STAGE 4 - PRE-CONSTRUCTION APPROVAL
Prior to construction, each concession will meet with the CMR for the purpose of providing the concessionaire with general airport construction guidelines. Examples of these guidelines are locations and times for pick-ups, deliveries, refuse disposal, elevator usage, and badging.
Following the operations meeting, the CMR will schedule a pre-construction meeting with CDA. Prior to the meeting, the General Contractor for the project will submit all documents, permits and approvals to CDA for review. Construction may begin following approval at the pre-construction meeting.
STAGE 5 - CONSTRUCTION
After the contract is finalized, each concessionaire has a specified period to commence and complete construction based on approved design and construction specifications. During this period each concessionaire has the responsibility to expeditiously begin and obtain all necessary approvals, licenses, insurances, etc. Each concessionaire should maintain communication with the CMR during the process to ensure that all construction and licensing requirements are addressed in a timely fashion. It is important that the concession be open to the public within the time parameters specified in the Agreement.
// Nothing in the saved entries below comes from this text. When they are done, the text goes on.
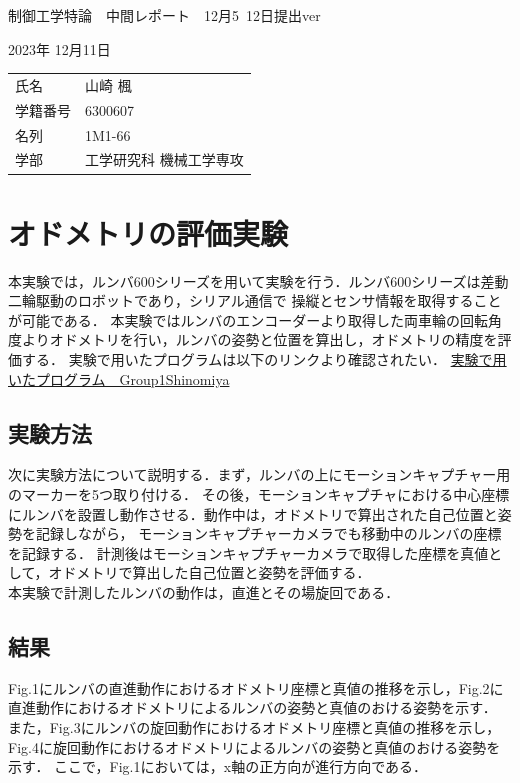 \documentclass[a4paper,11pt]{jsarticle}
\begin{document}
\begin{titlepage}
%
\vspace*{-100pt}\noindent 
{\Large 制御工学特論　中間レポート　12月5~12日提出ver}\vspace{5pt} \par
2023年 12月11日   \vspace{5pt} \par
%
\begin{tabular}{@{}ll}
氏名  & 山崎 楓        \\
学籍番号 & 6300607\\
名列 & 1M1-66\\
学部  & 工学研究科 機械工学専攻
\end{tabular}
%
\end{titlepage}

\section{オドメトリの評価実験}
本実験では，ルンバ600シリーズを用いて実験を行う．ルンバ600シリーズは差動二輪駆動のロボットであり，シリアル通信で
操縦とセンサ情報を取得することが可能である．
本実験ではルンバのエンコーダーより取得した両車輪の回転角度よりオドメトリを行い，ルンバの姿勢と位置を算出し，オドメトリの精度を評価する．
実験で用いたプログラムは以下のリンクより確認されたい．
\href{https://github.com/KIT-Robot2023/Roomba2023/tree/group1_shinomiya}{実験で用いたプログラム　Group1Shinomiya}

\subsection{実験方法}
次に実験方法について説明する．まず，ルンバの上にモーションキャプチャー用のマーカーを5つ取り付ける．
その後，モーションキャプチャにおける中心座標にルンバを設置し動作させる．動作中は，オドメトリで算出された自己位置と姿勢を記録しながら，
モーションキャプチャーカメラでも移動中のルンバの座標を記録する．
計測後はモーションキャプチャーカメラで取得した座標を真値として，オドメトリで算出した自己位置と姿勢を評価する．\\
本実験で計測したルンバの動作は，直進とその場旋回である．


\subsection{結果}
Fig.1にルンバの直進動作におけるオドメトリ座標と真値の推移を示し，Fig.2に直進動作におけるオドメトリによるルンバの姿勢と真値のおける姿勢を示す．
また，Fig.3にルンバの旋回動作におけるオドメトリ座標と真値の推移を示し，Fig.4に旋回動作におけるオドメトリによるルンバの姿勢と真値のおける姿勢を示す．
ここで，Fig.1においては，x軸の正方向が進行方向である．
\end{document}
KEY ELEMENTS OF THE MONITORING PROGRAM:
The Concessions Monitoring Program consists of three primary elements: operations reviews, audits and pricing reports. Operations reviews will be conducted on an ongoing basis by the CMR. The operations review form in Appendix 2 will provide a frame work for this component of the Monitoring Program.
Financial and compliance audits will be conducted on an annual and periodic basis, respectively. Financial audits will review all financial, bonding and insurance related requirements.
As specified in the Agreement, each concession shall submit an annual pricing report.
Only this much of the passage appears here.